The treatment for zinc sickness is fresh air, a glass of milk, and a good nights sleep. It is not fatal.
Good ventilation with a fan blowing the fumes away prevents it, as well as wearing a P100 particulate respirator. Zinc oxide is not an organic compound, and does not require special organic filters.

The long and short of this post is that 90% of all people think that zinc welding fumes are deadly...but that is not the case. Same story goes for MOP and Abalone, which are often posted as giving off deadly cyanide gas. MOP and other shells are calcium carbonate, and similar compounds....which is probably in your toothpaste. There is no cyanide in shells. Apricot and other fruit pits have cyanide type poisons, but again, it is not a significant concern.
 
The more chemicals you use in the shop, the different types of coatings on steels and belts, welding rods, stabilized and unstabilized woods from around the globe, can by themselves and in combination be extremely dangerous to your health.

The bottom line, if you want to live a long and hopefully prosperous life in the shop, make air quality, fire safety, and good machine practices a top priority.

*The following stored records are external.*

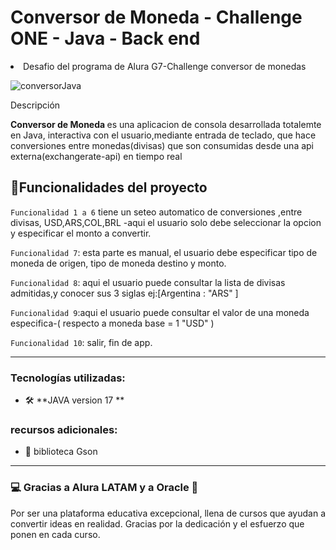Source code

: <h1>Conversor de Moneda - Challenge ONE - Java - Back end</h1>

<li>Desafio del programa de Alura G7-Challenge conversor de monedas</li>

![conversorJava](https://github.com/user-attachments/assets/0afb4d48-1ea6-46dd-9ffb-724dd9434ce6)


Descripción

<strong>Conversor de Moneda </strong> es una aplicacion de consola desarrollada totalemte en Java,
interactiva con el usuario,mediante entrada de teclado,
que hace conversiones entre monedas(divisas) que son consumidas desde una api externa(exchangerate-api) en tiempo real

## :hammer:Funcionalidades del proyecto

`Funcionalidad 1 a 6`
tiene un seteo automatico de conversiones ,entre divisas, USD,ARS,COL,BRL
-aqui el usuario solo debe seleccionar la opcion y especificar el monto a convertir.


`Funcionalidad 7`: esta parte es manual,
el usuario debe especificar tipo de moneda de origen,
tipo de moneda destino y monto.

`Funcionalidad 8`: aqui el usuario puede consultar la lista de divisas admitidas,y conocer sus 3 siglas ej:[Argentina : "ARS" ]

`Funcionalidad 9`:aqui el usuario puede consultar el valor de  una moneda 
                especifica-( respecto a moneda base = 1 "USD" )

`Funcionalidad 10`: salir, fin de app.




---

### Tecnologías utilizadas:
- 🛠️ **JAVA version 17 **
### recursos adicionales:
- 🚀 biblioteca Gson

---

### 💻 **Gracias a Alura LATAM y a Oracle** 🙌
Por ser una plataforma educativa excepcional, llena de cursos que ayudan a convertir ideas en realidad. Gracias por la dedicación y el esfuerzo que ponen en cada curso.
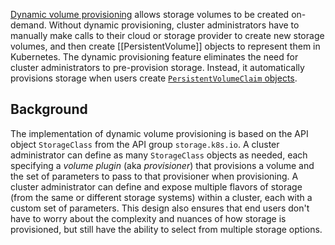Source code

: [Dynamic volume provisioning](https://kubernetes.io/docs/concepts/storage/dynamic-provisioning/) allows storage volumes to be created on-demand. Without dynamic provisioning, cluster administrators have to manually make calls to their cloud or storage provider to create new storage volumes, and then create [[PersistentVolume]] objects to represent them in Kubernetes. The dynamic provisioning feature eliminates the need for cluster administrators to pre-provision storage. Instead, it automatically provisions storage when users create [`PersistentVolumeClaim` objects](https://kubernetes.io/docs/concepts/storage/persistent-volumes/).

## Background[](https://kubernetes.io/docs/concepts/storage/dynamic-provisioning/#background)

The implementation of dynamic volume provisioning is based on the API object `StorageClass` from the API group `storage.k8s.io`. A cluster administrator can define as many `StorageClass` objects as needed, each specifying a _volume plugin_ (aka _provisioner_) that provisions a volume and the set of parameters to pass to that provisioner when provisioning. A cluster administrator can define and expose multiple flavors of storage (from the same or different storage systems) within a cluster, each with a custom set of parameters. This design also ensures that end users don't have to worry about the complexity and nuances of how storage is provisioned, but still have the ability to select from multiple storage options.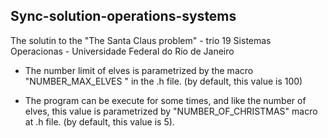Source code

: ## Sync-solution-operations-systems
The solutin to the "The Santa Claus problem" - trio 19
Sistemas Operacionas - Universidade Federal do Rio de Janeiro

- The number limit of elves is parametrized by the macro "NUMBER_MAX_ELVES " in the .h file. (by default, this value is 100)


- The program can be execute for some times, and like the number of elves, this value is parametrized by "NUMBER_OF_CHRISTMAS" macro at .h file.
(by default, this value is 5).
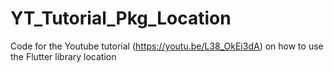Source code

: # YT_Tutorial_Pkg_Location
Code for the Youtube tutorial (https://youtu.be/L38_OkEi3dA) on how to use the Flutter library location
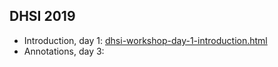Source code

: 
## DHSI 2019

- Introduction, day 1: [dhsi-workshop-day-1-introduction.html](./dhsi-workshop-day-1-introduction.html)
- Annotations, day 3: []()
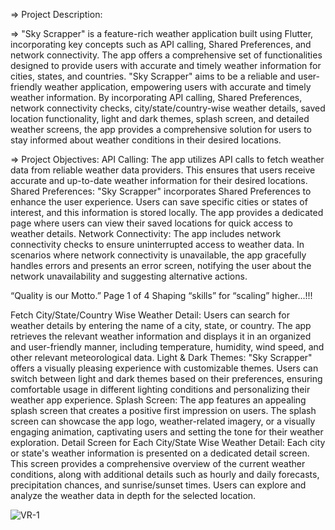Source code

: =>  Project Description:

=> "Sky Scrapper" is a feature-rich weather application built using Flutter, incorporating key
concepts such as API calling, Shared Preferences, and network connectivity. The app offers a
comprehensive set of functionalities designed to provide users with accurate and timely weather
information for cities, states, and countries.
"Sky Scrapper" aims to be a reliable and user-friendly weather application, empowering users
with accurate and timely weather information. By incorporating API calling, Shared Preferences,
network connectivity checks, city/state/country-wise weather details, saved location
functionality, light and dark themes, splash screen, and detailed weather screens, the app
provides a comprehensive solution for users to stay informed about weather conditions in their
desired locations.

=> Project Objectives:
API Calling: The app utilizes API calls to fetch weather data from reliable weather data
providers. This ensures that users receive accurate and up-to-date weather information for their
desired locations.
Shared Preferences: "Sky Scrapper" incorporates Shared Preferences to enhance the user
experience. Users can save specific cities or states of interest, and this information is stored
locally. The app provides a dedicated page where users can view their saved locations for quick
access to weather details.
Network Connectivity: The app includes network connectivity checks to ensure uninterrupted
access to weather data. In scenarios where network connectivity is unavailable, the app
gracefully handles errors and presents an error screen, notifying the user about the network
unavailability and suggesting alternative actions.

“Quality is our Motto.” Page 1 of 4 Shaping “skills” for “scaling” higher...!!!

Fetch City/State/Country Wise Weather Detail: Users can search for weather details by
entering the name of a city, state, or country. The app retrieves the relevant weather information
and displays it in an organized and user-friendly manner, including temperature, humidity, wind
speed, and other relevant meteorological data.
Light & Dark Themes: "Sky Scrapper" offers a visually pleasing experience with customizable
themes. Users can switch between light and dark themes based on their preferences, ensuring
comfortable usage in different lighting conditions and personalizing their weather app
experience.
Splash Screen: The app features an appealing splash screen that creates a positive first
impression on users. The splash screen can showcase the app logo, weather-related imagery, or a
visually engaging animation, captivating users and setting the tone for their weather exploration.
Detail Screen for Each City/State Wise Weather Detail: Each city or state's weather
information is presented on a dedicated detail screen. This screen provides a comprehensive
overview of the current weather conditions, along with additional details such as hourly and
daily forecasts, precipitation chances, and sunrise/sunset times. Users can explore and analyze
the weather data in depth for the selected location.

![VR-1](https://github.com/user-attachments/assets/bc75e010-eb55-4d5d-8057-3001b7edf773)









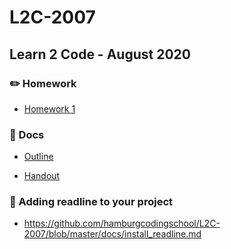 # L2C-2007
## Learn 2 Code - August 2020

### ✏️ Homework

- [Homework 1](https://github.com/hamburgcodingschool/L2C-2007/blob/master/homework/hw_1.md)

### 📄 Docs

- [Outline](https://github.com/hamburgcodingschool/L2C-2007/blob/master/docs/Outline%20-%20Learn%20to%20Code%202020-08.pdf)

- [Handout](https://github.com/hamburgcodingschool/L2C-2007/blob/master/docs/Handout%20-%20Learn%20to%20Code%202020-08.pdf)

### 🤔 Adding readline to your project

- https://github.com/hamburgcodingschool/L2C-2007/blob/master/docs/install_readline.md
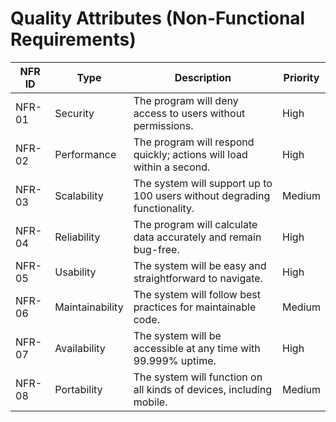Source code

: # Quality Attributes (Non-Functional Requirements)

| NFR ID   | Type           | Description                                                                                       | Priority |
|----------|----------------|---------------------------------------------------------------------------------------------------|----------|
| NFR-01   | Security        | The program will deny access to users without permissions.                                       | High     |
| NFR-02   | Performance     | The program will respond quickly; actions will load within a second.                            | High     |
| NFR-03   | Scalability     | The system will support up to 100 users without degrading functionality.                        | Medium   |
| NFR-04   | Reliability     | The program will calculate data accurately and remain bug-free.                                 | High     |
| NFR-05   | Usability       | The system will be easy and straightforward to navigate.                                        | High     |
| NFR-06   | Maintainability | The system will follow best practices for maintainable code.                                    | Medium   |
| NFR-07   | Availability    | The system will be accessible at any time with 99.999% uptime.                                  | High     |
| NFR-08   | Portability     | The system will function on all kinds of devices, including mobile.                             | Medium   |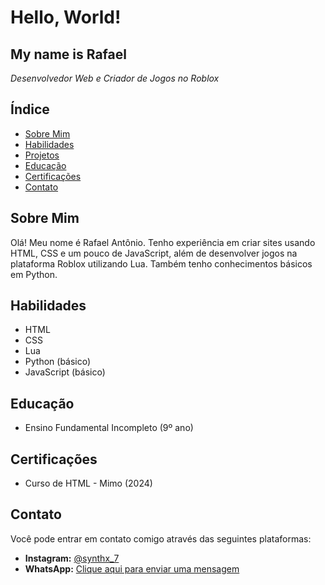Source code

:<!DOCTYPE html>
<html lang="pt-BR">
<head>
    <meta charset="UTF-8">
    <meta name="viewport" content="width=device-width, initial-scale=1.0">
    <title>Portfólio de Rafael Antônio</title>
</head>
<body>

<h1>Hello, World!</h1>
<h2>My name is Rafael</h2>

<p><em>Desenvolvedor Web e Criador de Jogos no Roblox</em></p>

<h2>Índice</h2>
<ul>
    <li><a href="#sobre-mim">Sobre Mim</a></li>
    <li><a href="#habilidades">Habilidades</a></li>
    <li><a href="#projetos">Projetos</a></li>
    <li><a href="#educacao">Educação</a></li>
    <li><a href="#certificacoes">Certificações</a></li>
    <li><a href="#contato">Contato</a></li>
</ul>

<h2 id="sobre-mim">Sobre Mim</h2>
<p>Olá! Meu nome é Rafael Antônio. Tenho experiência em criar sites usando HTML, CSS e um pouco de JavaScript, além de desenvolver jogos na plataforma Roblox utilizando Lua. Também tenho conhecimentos básicos em Python.</p>

<h2 id="habilidades">Habilidades</h2>
<ul>
    <li>HTML</li>
    <li>CSS</li>
    <li>Lua</li>
    <li>Python (básico)</li>
    <li>JavaScript (básico)</li>
</ul>

<h2 id="educacao">Educação</h2>
<ul>
    <li>Ensino Fundamental Incompleto (9º ano)</li>
</ul>

<h2 id="certificacoes">Certificações</h2>
<ul>
    <li>Curso de HTML - Mimo (2024)</li>
</ul>

<h2 id="contato">Contato</h2>
<p>Você pode entrar em contato comigo através das seguintes plataformas:</p>
<ul>
    <li><strong>Instagram:</strong> <a href="https://www.instagram.com/synthx_7/">@synthx_7</a></li>
    <li><strong>WhatsApp:</strong> <a href="https://api.whatsapp.com/send?phone=5516994620899">Clique aqui para enviar uma mensagem</a></li>
</ul>

</body>
</html>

Stacy and I, along with every other knife maker who has been doing this for a number of years have horror stories we can share, stuff that would give you night mares. We burn down our shops or gash our bodies with sharp things, and breath things that should not be in ones lungs. We could put up a Horror Stories sticky for makers to share their scary happenings in their shops.

Good post Stacy!

Fred
 
Brisa in Finland or Dictum in Germany might be more "local". They both carry lots of knife making supplies as well as steel.